## WHAT THE TASK REQUIRES
Work through the records below, line by line, and say how many lines include "this", with nothing else.

Document images with source code:
####

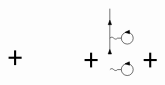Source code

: \begin{equation}
\begin{tikzpicture}[x=0.55pt,y=0.55pt,yscale=-1,xscale=1]
\draw   (272.1,94.26) .. controls (272.1,89.98) and (275.57,86.51) .. (279.85,86.51) .. controls (284.13,86.51) and (287.6,89.98) .. (287.6,94.26) .. controls (287.6,98.54) and (284.13,102.01) .. (279.85,102.01) .. controls (275.57,102.01) and (272.1,98.54) .. (272.1,94.26) -- cycle ;
\draw    (257.24,94.26) .. controls (258.91,92.59) and (260.57,92.59) .. (262.24,94.26) .. controls (263.91,95.93) and (265.57,95.93) .. (267.24,94.26) -- (272.1,94.26) -- (272.1,94.26) ;
\draw  [fill={rgb, 255:red, 0; green, 0; blue, 0 }  ,fill opacity=1 ] (276.95,86.72) -- (282.59,84.11) -- (282.91,88.48) -- cycle ;
\draw    (257.14,14.82) -- (257.14,71) ;
\draw  [fill={rgb, 255:red, 0; green, 0; blue, 0 }  ,fill opacity=1 ] (257.19,29.9) -- (259.38,35.72) -- (255,35.72) -- cycle ;
\draw  [fill={rgb, 255:red, 0; green, 0; blue, 0 }  ,fill opacity=1 ] (257.14,68.09) -- (259.33,73.91) -- (254.95,73.91) -- cycle ;
\draw   (272.1,53.26) .. controls (272.1,48.98) and (275.57,45.51) .. (279.85,45.51) .. controls (284.13,45.51) and (287.6,48.98) .. (287.6,53.26) .. controls (287.6,57.54) and (284.13,61.01) .. (279.85,61.01) .. controls (275.57,61.01) and (272.1,57.54) .. (272.1,53.26) -- cycle ;
\draw    (257.24,53.26) .. controls (258.91,51.59) and (260.57,51.59) .. (262.24,53.26) .. controls (263.91,54.93) and (265.57,54.93) .. (267.24,53.26) -- (272.1,53.26) -- (272.1,53.26) ;
\draw  [fill={rgb, 255:red, 0; green, 0; blue, 0 }  ,fill opacity=1 ] (276.95,45.72) -- (282.59,43.11) -- (282.91,47.48) -- cycle ;
\draw [line width=1.5]    (125.25,78.8) -- (142.25,78.8) ;
\draw [line width=1.5]    (133.75,88.4) -- (133.75,69.21) ;

\draw [line width=1.5]    (224.25,81.8) -- (241.25,81.8) ;
\draw [line width=1.5]    (232.75,91.4) -- (232.75,72.21) ;

\draw [line width=1.5]    (301.25,81.8) -- (318.25,81.8) ;
\draw [line width=1.5]    (309.75,91.4) -- (309.75,72.21) ;


\end{tikzpicture}
\end{equation}
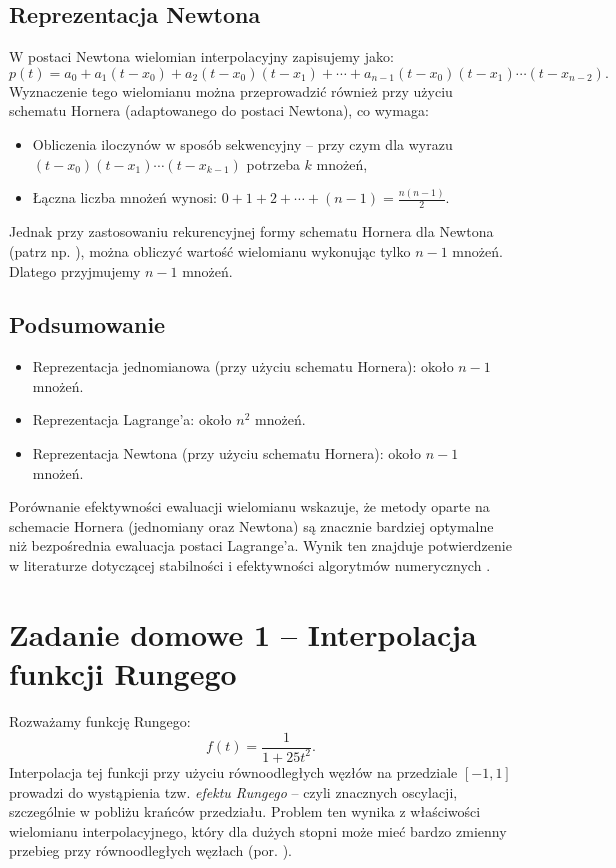 \documentclass{article}
\begin{document}
\subsection{Reprezentacja Newtona}
W postaci Newtona wielomian interpolacyjny zapisujemy jako:
\[
p(t)=a_0+a_1(t-x_0)+a_2(t-x_0)(t-x_1)+\cdots+a_{n-1}(t-x_0)(t-x_1)\cdots(t-x_{n-2}).
\]
Wyznaczenie tego wielomianu można przeprowadzić również przy użyciu schematu Hornera (adaptowanego do postaci Newtona), co wymaga:
\begin{itemize}
    \item Obliczenia iloczynów w sposób sekwencyjny – przy czym dla wyrazu \( (t-x_0)(t-x_1)\cdots(t-x_{k-1}) \) potrzeba \( k \) mnożeń,
    \item Łączna liczba mnożeń wynosi: \( 0+1+2+\cdots+(n-1)=\frac{n(n-1)}{2} \).
\end{itemize}
Jednak przy zastosowaniu rekurencyjnej formy schematu Hornera dla Newtona (patrz np. \cite{Rycerz}), można obliczyć wartość wielomianu wykonując tylko \( n-1 \) mnożeń. Dlatego przyjmujemy $n-1$ mnożeń.

\subsection{Podsumowanie}
\begin{itemize}
    \item Reprezentacja jednomianowa (przy użyciu schematu Hornera): około \( n-1 \) mnożeń.
    \item Reprezentacja Lagrange’a: około \( n^2 \) mnożeń.
    \item Reprezentacja Newtona (przy użyciu schematu Hornera): około \( n-1 \) mnożeń.
\end{itemize}

Porównanie efektywności ewaluacji wielomianu wskazuje, że metody oparte na schemacie Hornera (jednomiany oraz Newtona) są znacznie bardziej optymalne niż bezpośrednia ewaluacja postaci Lagrange’a. Wynik ten znajduje potwierdzenie w literaturze dotyczącej stabilności i efektywności algorytmów numerycznych \cite{Higham2002,Goldberg1991}.


\section{Zadanie domowe 1 -- Interpolacja funkcji Rungego}
Rozważamy funkcję Rungego:
\begin{equation}
    f(t)=\frac{1}{1+25t^2}.
\end{equation}
Interpolacja tej funkcji przy użyciu równoodległych węzłów na przedziale $[-1,1]$ prowadzi do wystąpienia tzw. \emph{efektu Rungego} – czyli znacznych oscylacji, szczególnie w pobliżu krańców przedziału. Problem ten wynika z właściwości wielomianu interpolacyjnego, który dla dużych stopni może mieć bardzo zmienny przebieg przy równoodległych węzłach (por. \cite{Higham2002}).
\end{document}
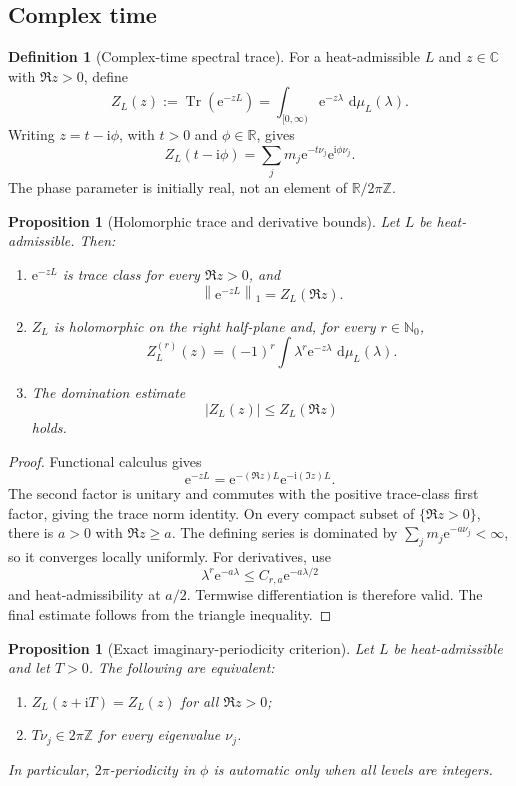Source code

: \documentclass[11pt,a4paper]{article}
\newtheorem{proposition}[theorem]{Proposition}
\theoremstyle{definition}
\newtheorem{definition}[theorem]{Definition}
\theoremstyle{remark}
\newcommand{\R}{\mathbb R}
\newcommand{\C}{\mathbb C}
\newcommand{\Z}{\mathbb Z}
\newcommand{\N}{\mathbb N}
\newcommand{\Tr}{\operatorname{Tr}}
\newcommand{\e}{\mathrm e}
\newcommand{\ii}{\mathrm i}
\newcommand{\dd}{\,\mathrm d}
\newcommand{\norm}[1]{\left\lVert #1\right\rVert}
\newcommand{\abs}[1]{\left\lvert #1\right\rvert}
\begin{document}
\subsection{Complex time}

\begin{definition}[Complex-time spectral trace]
For a heat-admissible \(L\) and \(z\in\C\) with \(\Re z>0\), define
\[
  Z_L(z):=\Tr(\e^{-zL})
  =\int_{[0,\infty)}\e^{-z\lambda}\,\dd\mu_L(\lambda).
\]
Writing \(z=t-\ii\phi\), with \(t>0\) and \(\phi\in\R\), gives
\[
  Z_L(t-\ii\phi)
  =\sum_jm_j\e^{-t\nu_j}\e^{\ii\phi\nu_j}.
\]
The phase parameter is initially real, not an element of
\(\R/2\pi\Z\).
\end{definition}

\begin{proposition}[Holomorphic trace and derivative bounds]
\label{prop:holomorphic}
Let \(L\) be heat-admissible. Then:
\begin{enumerate}
\item \(\e^{-zL}\) is trace class for every \(\Re z>0\), and
      \[
        \norm{\e^{-zL}}_1=Z_L(\Re z).
      \]
\item \(Z_L\) is holomorphic on the right half-plane and, for every
      \(r\in\N_0\),
      \[
        Z_L^{(r)}(z)
        =(-1)^r\int\lambda^r\e^{-z\lambda}\,\dd\mu_L(\lambda).
      \]
\item The domination estimate
      \[
        \abs{Z_L(z)}\leq Z_L(\Re z)
      \]
      holds.
\end{enumerate}
\end{proposition}

\begin{proof}
Functional calculus gives
\[
 \e^{-zL}=\e^{-(\Re z)L}\e^{-\ii(\Im z)L}.
\]
The second factor is unitary and commutes with the positive trace-class first
factor, giving the trace norm identity. On every compact subset of
\(\{\Re z>0\}\), there is \(a>0\) with \(\Re z\geq a\). The defining series is
dominated by \(\sum_jm_j\e^{-a\nu_j}<\infty\), so it converges locally uniformly.
For derivatives, use
\[
 \lambda^r\e^{-a\lambda}
 \leq C_{r,a}\e^{-a\lambda/2}
\]
and heat-admissibility at \(a/2\). Termwise differentiation is therefore
valid. The final estimate follows from the triangle inequality.
\end{proof}

\begin{proposition}[Exact imaginary-periodicity criterion]
\label{prop:periodicity}
Let \(L\) be heat-admissible and let \(T>0\). The following are equivalent:
\begin{enumerate}
\item \(Z_L(z+\ii T)=Z_L(z)\) for all \(\Re z>0\);
\item \(T\nu_j\in2\pi\Z\) for every eigenvalue \(\nu_j\).
\end{enumerate}
In particular, \(2\pi\)-periodicity in \(\phi\) is automatic only when all
levels are integers.
\end{proposition}
\end{document}
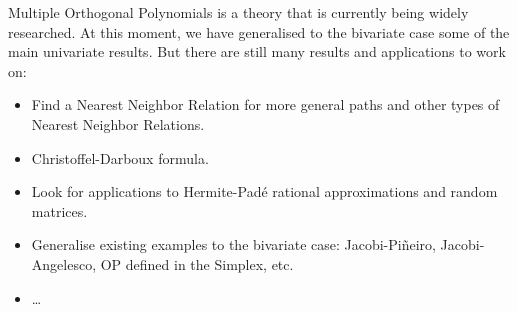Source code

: \documentclass[portrait,final,a0paper,fontscale=0.38]{baposter}
\begin{document}
\begin{poster}
{
  Multiple Orthogonal Polynomials is a theory that is currently being widely researched. At this moment, we have generalised to the bivariate case some of the main univariate results. But there are still many results and applications to work on:
  \begin{itemize}
    \item Find a Nearest Neighbor Relation for more general paths and other types of Nearest Neighbor Relations.
    \item Christoffel-Darboux formula.
    \item Look for applications to Hermite-Padé rational approximations and random matrices.
    \item Generalise existing examples to the bivariate case: Jacobi-Piñeiro, Jacobi-Angelesco, OP defined in the Simplex, etc.
    \item \dots
  \end{itemize}


}





































\end{poster}
\end{document}
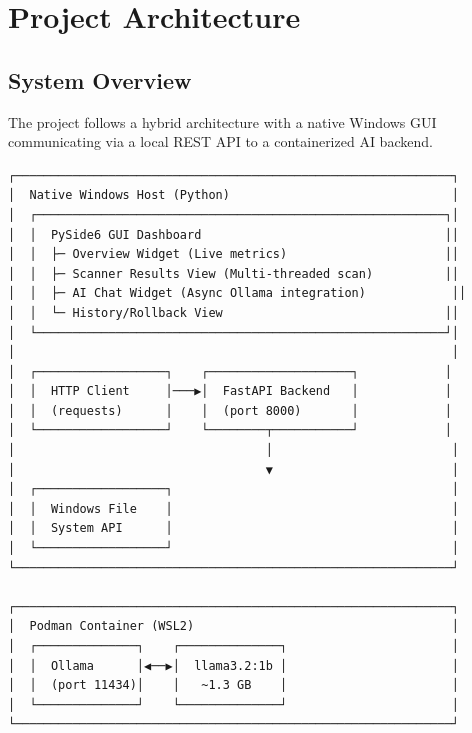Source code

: \documentclass[11pt,a4paper]{article}
\begin{document}
\section{Project Architecture}

\subsection{System Overview}
The project follows a hybrid architecture with a native Windows GUI communicating via a local REST API to a containerized AI backend.

\begin{tcolorbox}[colback=white!95!black,title=Architecture Diagram]
\begin{verbatim}
┌─────────────────────────────────────────────────────────────┐
│  Native Windows Host (Python)                               │
│  ┌─────────────────────────────────────────────────────────┐│
│  │  PySide6 GUI Dashboard                                  ││
│  │  ├─ Overview Widget (Live metrics)                      ││
│  │  ├─ Scanner Results View (Multi-threaded scan)          ││
│  │  ├─ AI Chat Widget (Async Ollama integration)            ││
│  │  └─ History/Rollback View                               ││
│  └─────────────────────────────────────────────────────────┘│
│                                                             │
│  ┌──────────────────┐    ┌────────────────────┐            │
│  │  HTTP Client     │───▶│  FastAPI Backend   │            │
│  │  (requests)      │    │  (port 8000)       │            │
│  └──────────────────┘    └────────┬───────────┘            │
│                                   │                         │
│                                   ▼                         │
│  ┌──────────────────┐                                       │
│  │  Windows File    │                                       │
│  │  System API      │                                       │
│  └──────────────────┘                                       │
└─────────────────────────────────────────────────────────────┘

┌─────────────────────────────────────────────────────────────┐
│  Podman Container (WSL2)                                    │
│  ┌──────────────┐    ┌──────────────┐                       │
│  │  Ollama      │◀──▶│  llama3.2:1b │                       │
│  │  (port 11434)│    │   ~1.3 GB    │                       │
│  └──────────────┘    └──────────────┘                       │
└─────────────────────────────────────────────────────────────┘
\end{verbatim}
\end{tcolorbox}
\end{document}
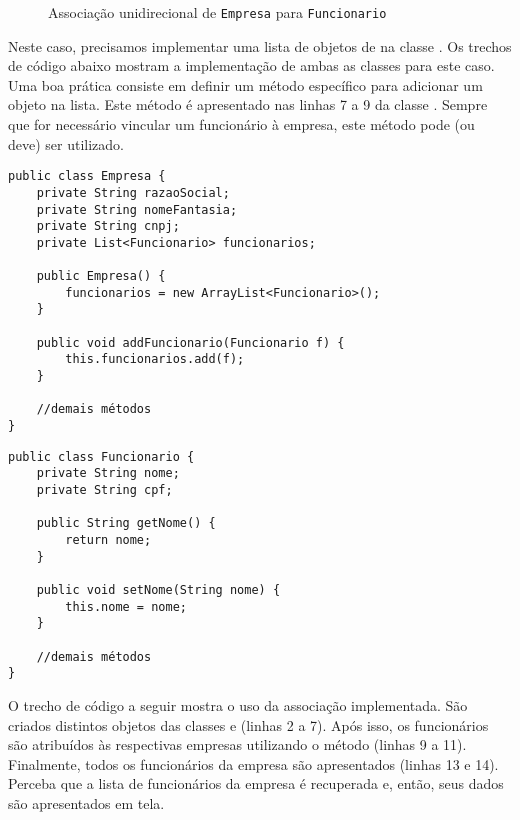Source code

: \begin{figure}[h]
	\centering
	
	
	\caption{Associação unidirecional de \texttt{Empresa} para \texttt{Funcionario}}
	\label{fig:associacao-muitos-uni-empresa}
\end{figure}

Neste caso, precisamos implementar uma lista de objetos de  na classe . Os trechos de código abaixo mostram a implementação de ambas as classes para este caso. Uma boa prática consiste em definir um método específico para adicionar um objeto na lista. Este método é apresentado nas linhas 7 a 9 da classe . Sempre que for necessário vincular um funcionário à empresa, este método pode (ou deve) ser utilizado.

\begin{verbatim}
public class Empresa {
	private String razaoSocial;
	private String nomeFantasia;
	private String cnpj;
	private List<Funcionario> funcionarios;

	public Empresa() {
		funcionarios = new ArrayList<Funcionario>();
	}

	public void addFuncionario(Funcionario f) {
		this.funcionarios.add(f);
	}
	
	//demais métodos
}
\end{verbatim}

\begin{verbatim}
public class Funcionario {
	private String nome;
	private String cpf;

	public String getNome() {
		return nome;
	}

	public void setNome(String nome) {
		this.nome = nome;
	}
	
	//demais métodos
}
\end{verbatim}

O trecho de código a seguir mostra o uso da associação implementada. São criados distintos objetos das classes  e  (linhas 2 a 7). Após isso, os funcionários são atribuídos às respectivas empresas utilizando o método  (linhas 9 a 11). Finalmente, todos os funcionários da empresa  são apresentados (linhas 13 e 14). Perceba que a lista de funcionários da empresa  é recuperada e, então, seus dados são apresentados em tela.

####

## WRITTEN ANSWER
3